With that in mind, Haidet and Clark developed two workshops meant to foster skills that mirror the practice environment as closely as possible. “Specifically, such education should be interprofessional, team-based, and grounded in the application of core concepts to real-world problems and issues,” says Clark. “Our eight-hour curriculum is built on existing Institute for Healthcare (IHI) Open School courses and creates a classroom environment that fosters productive relationships between nursing and medical professionals.”

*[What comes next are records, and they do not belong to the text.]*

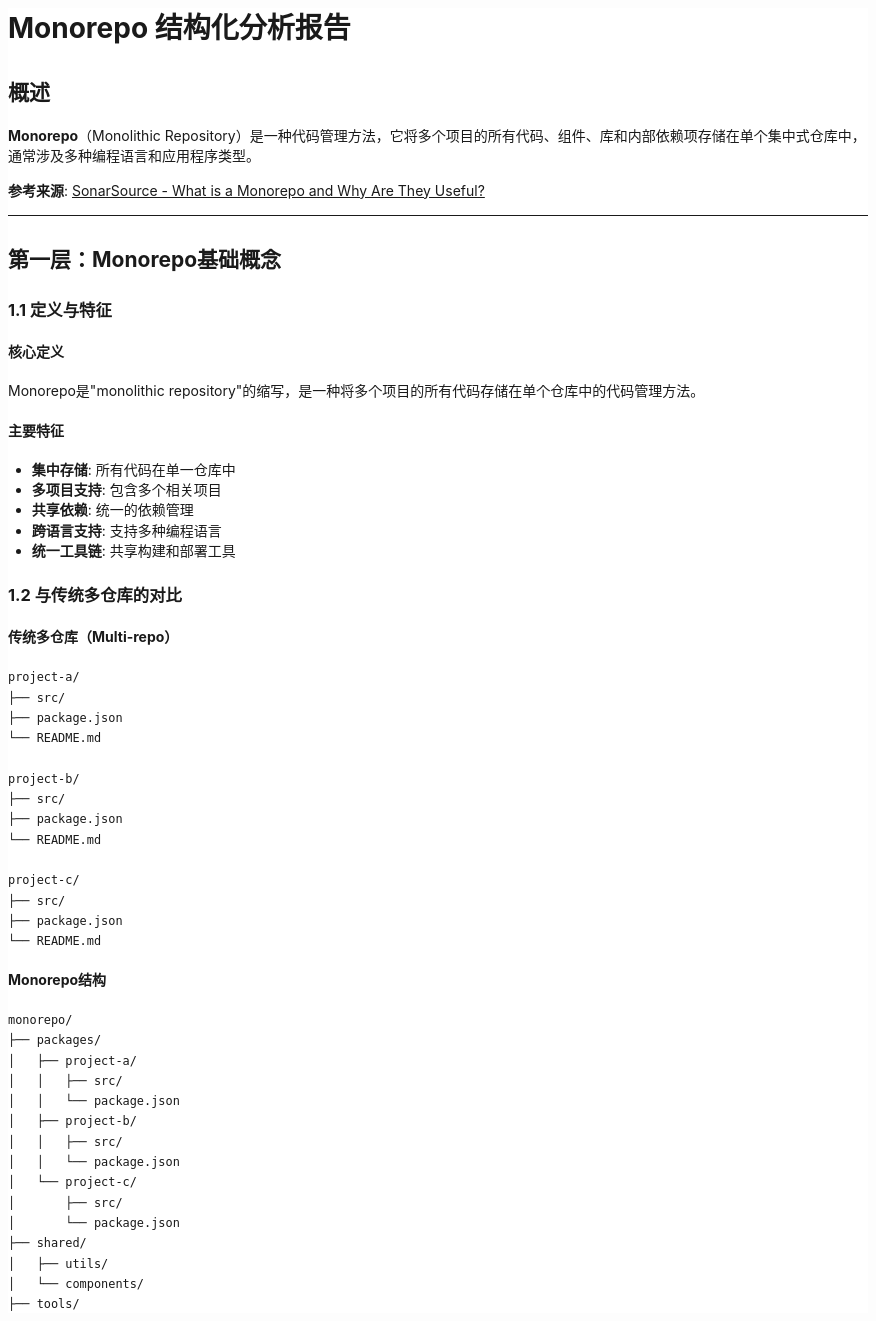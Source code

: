 # Monorepo 结构化分析报告

## 概述

**Monorepo**（Monolithic Repository）是一种代码管理方法，它将多个项目的所有代码、组件、库和内部依赖项存储在单个集中式仓库中，通常涉及多种编程语言和应用程序类型。

**参考来源**: [SonarSource - What is a Monorepo and Why Are They Useful?](https://www.sonarsource.com/learn/monorepo/)

---

## 第一层：Monorepo基础概念

### 1.1 定义与特征

#### 核心定义
Monorepo是"monolithic repository"的缩写，是一种将多个项目的所有代码存储在单个仓库中的代码管理方法。

#### 主要特征
- **集中存储**: 所有代码在单一仓库中
- **多项目支持**: 包含多个相关项目
- **共享依赖**: 统一的依赖管理
- **跨语言支持**: 支持多种编程语言
- **统一工具链**: 共享构建和部署工具

### 1.2 与传统多仓库的对比

#### 传统多仓库（Multi-repo）
```
project-a/
├── src/
├── package.json
└── README.md

project-b/
├── src/
├── package.json
└── README.md

project-c/
├── src/
├── package.json
└── README.md
```

#### Monorepo结构
```
monorepo/
├── packages/
│   ├── project-a/
│   │   ├── src/
│   │   └── package.json
│   ├── project-b/
│   │   ├── src/
│   │   └── package.json
│   └── project-c/
│       ├── src/
│       └── package.json
├── shared/
│   ├── utils/
│   └── components/
├── tools/
```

First offered in the fall semesters of 2009 and 2010, the workshops have generated positive feedback from students and have them rethinking the way in which they will provide care. Michael McShane, now a second-year medical student, believes the workshops went a long way toward opening his eyes to the viewpoints of others. “From the very beginning of my career, learning with other health professionals was something I didn’t think about, but it is something I’ve come to value,” he says. “We now have an opportunity to interact with nursing students in the first and second year of medical school and that rarely happens. It was interesting to see what they bring to the table.”

For Emily Barlett, R.N., B.S.N., who graduated from Penn State’s School of Nursing in May and now works for the Medical Center, the workshops provided a refreshing way to learn new ideas. “Nurses and doctors, at this point, are trained in very different ways, and the approach to the care of patients for each discipline is different because of this. Bringing medical and nursing students together created a mutual mutual respect for each other’s own unique knowledge and experiences,” she says, adding the curricula had a profound impact on her current practice.

“The training I received helped ease my transition from student nurse to registered nurse. So much of patient safety and quality improvement comes down to effective communication. If it had not been for the workshops and other interdisciplinary experiences offered by the College of Medicine and School of Nursing, I would not feel as comfortable communicating across disciplines about specifics concerns and questions I have about patients.”

The biggest challenge for educators moving forward with this type of education is how to help students navigate the different mindsets of the various professionals they will encounter, Haidet believes. “This is about helping our learners have the tools they need to look at something through their own lens, but to also see it as it could be seen from different lenses,” he says. “Then, they need to communicate with folks from other professions so the team comes to a shared understanding of what needs to go on.”

Penn State is not alone in this challenge, as Clark and Haidet have found in their discussions with faculty from other institutions, but they are confident that they and their counterparts will continue to move forward. “What we’ve started is a foundation,” says Clark, pointing to another interprofessional endeavor started this semester. “That initiative focuses on end-of-life care and interdisciplinary communication among health care team members.”

No matter the topic, it must be something that makes sense to the faculty and the students, Haidet believes.

“As educators, we have a responsibility if we are going to do something to figure out what it means and how students change and grow,” he says. “It requires a bigger responsibility from us not only to build educational experiences and teach them, but to study the issues and determine where it makes the best sense to have them learn together, what the goals of the experiences are, and how we measure whether we are achieving those goals.”